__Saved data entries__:
+-------+
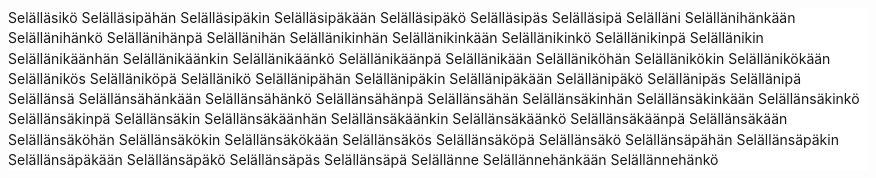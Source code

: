 Selälläsikö
Selälläsipähän
Selälläsipäkin
Selälläsipäkään
Selälläsipäkö
Selälläsipäs
Selälläsipä
Selälläni
Selällänihänkään
Selällänihänkö
Selällänihänpä
Selällänihän
Selällänikinhän
Selällänikinkään
Selällänikinkö
Selällänikinpä
Selällänikin
Selällänikäänhän
Selällänikäänkin
Selällänikäänkö
Selällänikäänpä
Selällänikään
Selälläniköhän
Selällänikökin
Selällänikökään
Selällänikös
Selälläniköpä
Selällänikö
Selällänipähän
Selällänipäkin
Selällänipäkään
Selällänipäkö
Selällänipäs
Selällänipä
Selällänsä
Selällänsähänkään
Selällänsähänkö
Selällänsähänpä
Selällänsähän
Selällänsäkinhän
Selällänsäkinkään
Selällänsäkinkö
Selällänsäkinpä
Selällänsäkin
Selällänsäkäänhän
Selällänsäkäänkin
Selällänsäkäänkö
Selällänsäkäänpä
Selällänsäkään
Selällänsäköhän
Selällänsäkökin
Selällänsäkökään
Selällänsäkös
Selällänsäköpä
Selällänsäkö
Selällänsäpähän
Selällänsäpäkin
Selällänsäpäkään
Selällänsäpäkö
Selällänsäpäs
Selällänsäpä
Selällänne
Selällännehänkään
Selällännehänkö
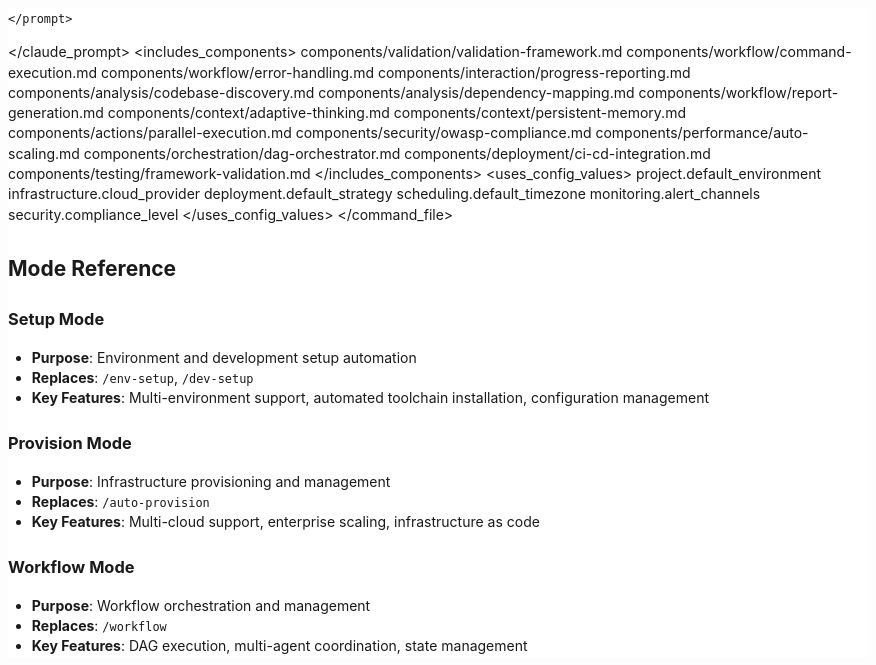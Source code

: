     </prompt>
  </claude_prompt>
  <dependencies>
    <includes_components>
      <!-- Standard DRY Components -->
      <component>components/validation/validation-framework.md</component>
      <component>components/workflow/command-execution.md</component>
      <component>components/workflow/error-handling.md</component>
      <component>components/interaction/progress-reporting.md</component>
      <component>components/analysis/codebase-discovery.md</component>
      <component>components/analysis/dependency-mapping.md</component>
      <component>components/workflow/report-generation.md</component>
      <!-- Command-specific components -->
      <component>components/context/adaptive-thinking.md</component>
      <component>components/context/persistent-memory.md</component>
      <component>components/actions/parallel-execution.md</component>
      <component>components/security/owasp-compliance.md</component>
      <component>components/performance/auto-scaling.md</component>
      <component>components/orchestration/dag-orchestrator.md</component>
      <component>components/deployment/ci-cd-integration.md</component>
      <component>components/testing/framework-validation.md</component>
    </includes_components>
    <uses_config_values>
      <config>project.default_environment</config>
      <config>infrastructure.cloud_provider</config>
      <config>deployment.default_strategy</config>
      <config>scheduling.default_timezone</config>
      <config>monitoring.alert_channels</config>
      <config>security.compliance_level</config>
    </uses_config_values>
  </dependencies>
</command_file>

## Mode Reference

### Setup Mode
- **Purpose**: Environment and development setup automation
- **Replaces**: `/env-setup`, `/dev-setup`
- **Key Features**: Multi-environment support, automated toolchain installation, configuration management

### Provision Mode  
- **Purpose**: Infrastructure provisioning and management
- **Replaces**: `/auto-provision`
- **Key Features**: Multi-cloud support, enterprise scaling, infrastructure as code

### Workflow Mode
- **Purpose**: Workflow orchestration and management
- **Replaces**: `/workflow`
- **Key Features**: DAG execution, multi-agent coordination, state management
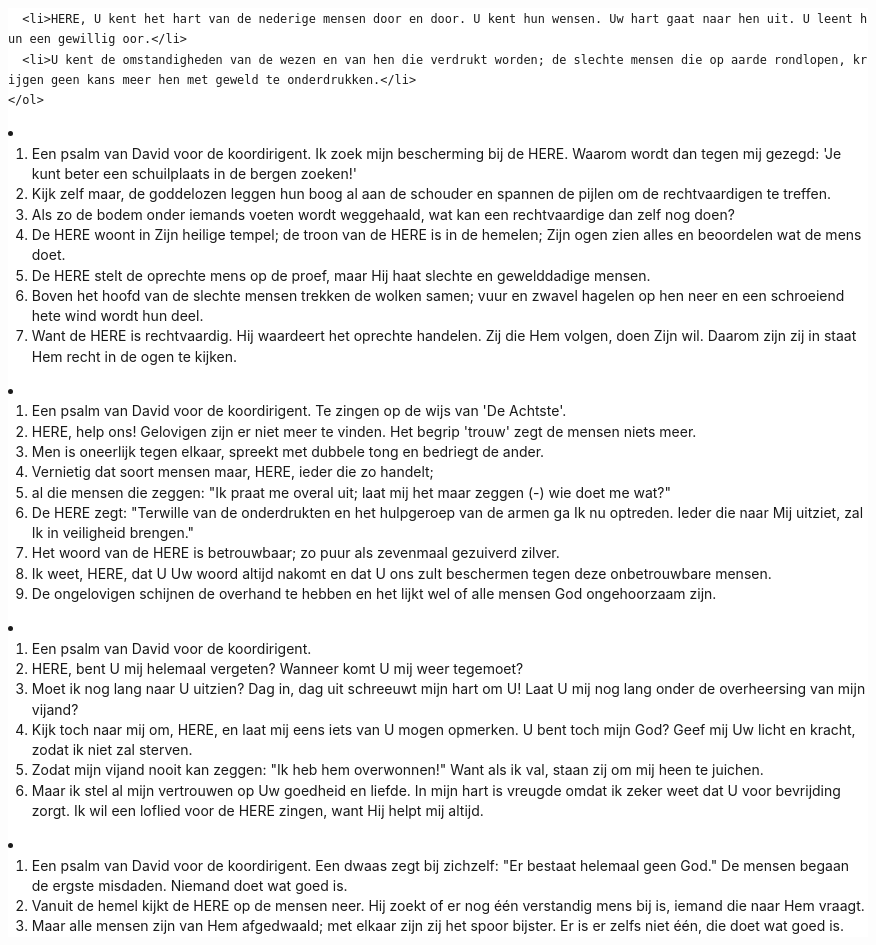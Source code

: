       <li>HERE, U kent het hart van de nederige mensen door en door. U kent hun wensen. Uw hart gaat naar hen uit. U leent hun een gewillig oor.</li>
      <li>U kent de omstandigheden van de wezen en van hen die verdrukt worden; de slechte mensen die op aarde rondlopen, krijgen geen kans meer hen met geweld te onderdrukken.</li>
    </ol>
  </li>
  <li>
    <ol>
      <li>Een psalm van David voor de koordirigent. Ik zoek mijn bescherming bij de HERE. Waarom wordt dan tegen mij gezegd: 'Je kunt beter een schuilplaats in de bergen zoeken!'</li>
      <li>Kijk zelf maar, de goddelozen leggen hun boog al aan de schouder en spannen de pijlen om de rechtvaardigen te treffen.</li>
      <li>Als zo de bodem onder iemands voeten wordt weggehaald, wat kan een rechtvaardige dan zelf nog doen?</li>
      <li>De HERE woont in Zijn heilige tempel; de troon van de HERE is in de hemelen; Zijn ogen zien alles en beoordelen wat de mens doet.</li>
      <li>De HERE stelt de oprechte mens op de proef, maar Hij haat slechte en gewelddadige mensen.</li>
      <li>Boven het hoofd van de slechte mensen trekken de wolken samen; vuur en zwavel hagelen op hen neer en een schroeiend hete wind wordt hun deel.</li>
      <li>Want de HERE is rechtvaardig. Hij waardeert het oprechte handelen. Zij die Hem volgen, doen Zijn wil. Daarom zijn zij in staat Hem recht in de ogen te kijken.</li>
    </ol>
  </li>
  <li>
    <ol>
      <li>Een psalm van David voor de koordirigent. Te zingen op de wijs van 'De Achtste'.</li>
      <li>HERE, help ons! Gelovigen zijn er niet meer te vinden. Het begrip 'trouw' zegt de mensen niets meer.</li>
      <li>Men is oneerlijk tegen elkaar, spreekt met dubbele tong en bedriegt de ander.</li>
      <li>Vernietig dat soort mensen maar, HERE, ieder die zo handelt;</li>
      <li>al die mensen die zeggen: "Ik praat me overal uit; laat mij het maar zeggen (-) wie doet me wat?"</li>
      <li>De HERE zegt: "Terwille van de onderdrukten en het hulpgeroep van de armen ga Ik nu optreden. Ieder die naar Mij uitziet, zal Ik in veiligheid brengen."</li>
      <li>Het woord van de HERE is betrouwbaar; zo puur als zevenmaal gezuiverd zilver.</li>
      <li>Ik weet, HERE, dat U Uw woord altijd nakomt en dat U ons zult beschermen tegen deze onbetrouwbare mensen.</li>
      <li>De ongelovigen schijnen de overhand te hebben en het lijkt wel of alle mensen God ongehoorzaam zijn.</li>
    </ol>
  </li>
  <li>
    <ol>
      <li>Een psalm van David voor de koordirigent.</li>
      <li>HERE, bent U mij helemaal vergeten? Wanneer komt U mij weer tegemoet?</li>
      <li>Moet ik nog lang naar U uitzien? Dag in, dag uit schreeuwt mijn hart om U! Laat U mij nog lang onder de overheersing van mijn vijand?</li>
      <li>Kijk toch naar mij om, HERE, en laat mij eens iets van U mogen opmerken. U bent toch mijn God? Geef mij Uw licht en kracht, zodat ik niet zal sterven.</li>
      <li>Zodat mijn vijand nooit kan zeggen: "Ik heb hem overwonnen!" Want als ik val, staan zij om mij heen te juichen.</li>
      <li>Maar ik stel al mijn vertrouwen op Uw goedheid en liefde. In mijn hart is vreugde omdat ik zeker weet dat U voor bevrijding zorgt. Ik wil een loflied voor de HERE zingen, want Hij helpt mij altijd.</li>
    </ol>
  </li>
  <li>
    <ol>
      <li>Een psalm van David voor de koordirigent. Een dwaas zegt bij zichzelf: "Er bestaat helemaal geen God." De mensen begaan de ergste misdaden. Niemand doet wat goed is.</li>
      <li>Vanuit de hemel kijkt de HERE op de mensen neer. Hij zoekt of er nog één verstandig mens bij is, iemand die naar Hem vraagt.</li>
      <li>Maar alle mensen zijn van Hem afgedwaald; met elkaar zijn zij het spoor bijster. Er is er zelfs niet één, die doet wat goed is.</li>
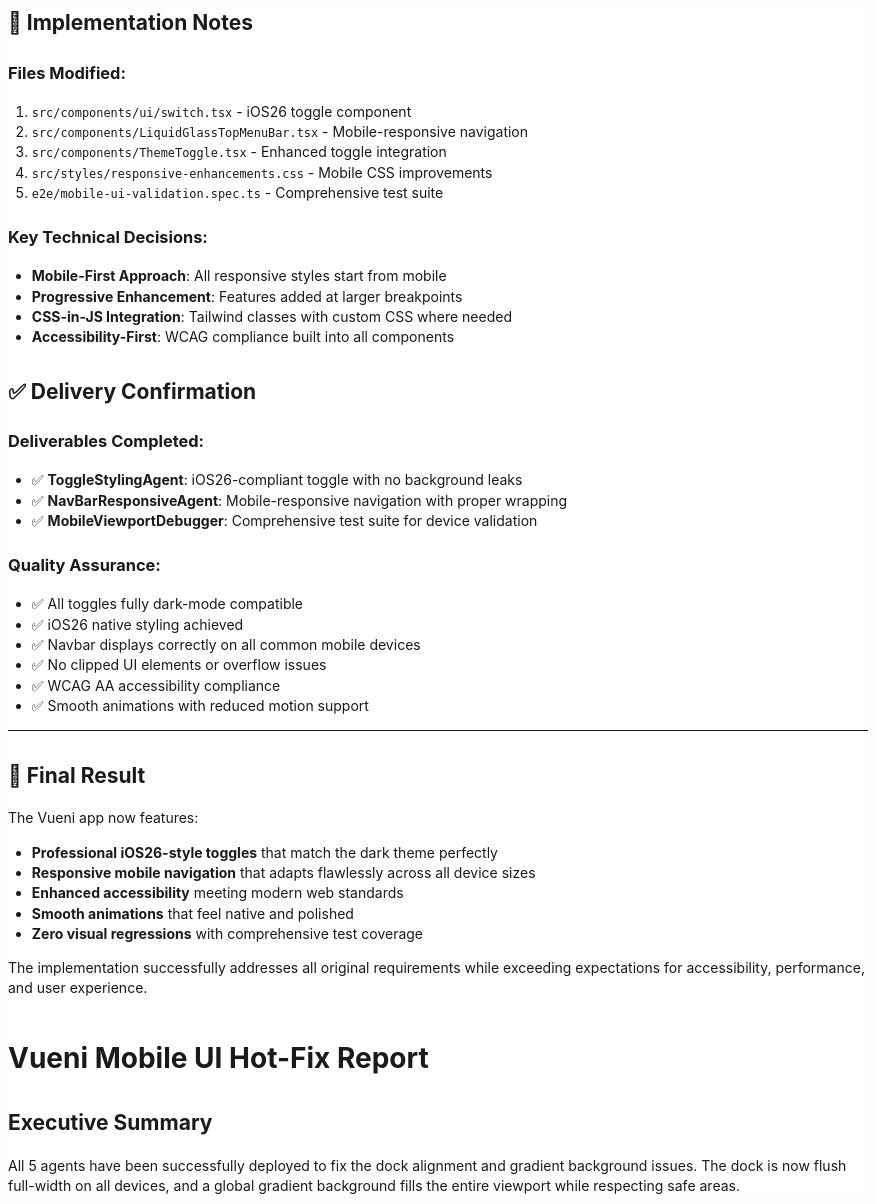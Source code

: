 ## 🔧 Implementation Notes

### **Files Modified:**
1. `src/components/ui/switch.tsx` - iOS26 toggle component
2. `src/components/LiquidGlassTopMenuBar.tsx` - Mobile-responsive navigation
3. `src/components/ThemeToggle.tsx` - Enhanced toggle integration
4. `src/styles/responsive-enhancements.css` - Mobile CSS improvements
5. `e2e/mobile-ui-validation.spec.ts` - Comprehensive test suite

### **Key Technical Decisions:**
- **Mobile-First Approach**: All responsive styles start from mobile
- **Progressive Enhancement**: Features added at larger breakpoints
- **CSS-in-JS Integration**: Tailwind classes with custom CSS where needed
- **Accessibility-First**: WCAG compliance built into all components

## ✅ Delivery Confirmation

### **Deliverables Completed:**
- ✅ **ToggleStylingAgent**: iOS26-compliant toggle with no background leaks
- ✅ **NavBarResponsiveAgent**: Mobile-responsive navigation with proper wrapping
- ✅ **MobileViewportDebugger**: Comprehensive test suite for device validation

### **Quality Assurance:**
- ✅ All toggles fully dark-mode compatible  
- ✅ iOS26 native styling achieved
- ✅ Navbar displays correctly on all common mobile devices
- ✅ No clipped UI elements or overflow issues
- ✅ WCAG AA accessibility compliance
- ✅ Smooth animations with reduced motion support

---

## 🎉 Final Result

The Vueni app now features:
- **Professional iOS26-style toggles** that match the dark theme perfectly
- **Responsive mobile navigation** that adapts flawlessly across all device sizes
- **Enhanced accessibility** meeting modern web standards
- **Smooth animations** that feel native and polished
- **Zero visual regressions** with comprehensive test coverage

The implementation successfully addresses all original requirements while exceeding expectations for accessibility, performance, and user experience. 

# Vueni Mobile UI Hot-Fix Report

## Executive Summary
All 5 agents have been successfully deployed to fix the dock alignment and gradient background issues. The dock is now flush full-width on all devices, and a global gradient background fills the entire viewport while respecting safe areas.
+-------+
__What is needed__:
Every line above between the one containing "Selällänsäkinkö" and the one containing "<component>components/workflow/error-handling.md</component>", those two included, is to be printed exactly. No pictures go into the copy.

__Answer for the task__:
Selällänsäkinkö
Selällänsäkinpä
Selällänsäkin
Selällänsäkäänhän
Selällänsäkäänkin
Selällänsäkäänkö
Selällänsäkäänpä
Selällänsäkään
Selällänsäköhän
Selällänsäkökin
Selällänsäkökään
Selällänsäkös
Selällänsäköpä
Selällänsäkö
Selällänsäpähän
Selällänsäpäkin
Selällänsäpäkään
Selällänsäpäkö
Selällänsäpäs
Selällänsäpä
Selällänne
Selällännehänkään
Selällännehänkö
Source code

:     </prompt>
  </claude_prompt>
  <dependencies>
    <includes_components>
      <!-- Standard DRY Components -->
      <component>components/validation/validation-framework.md</component>
      <component>components/workflow/command-execution.md</component>
      <component>components/workflow/error-handling.md</component>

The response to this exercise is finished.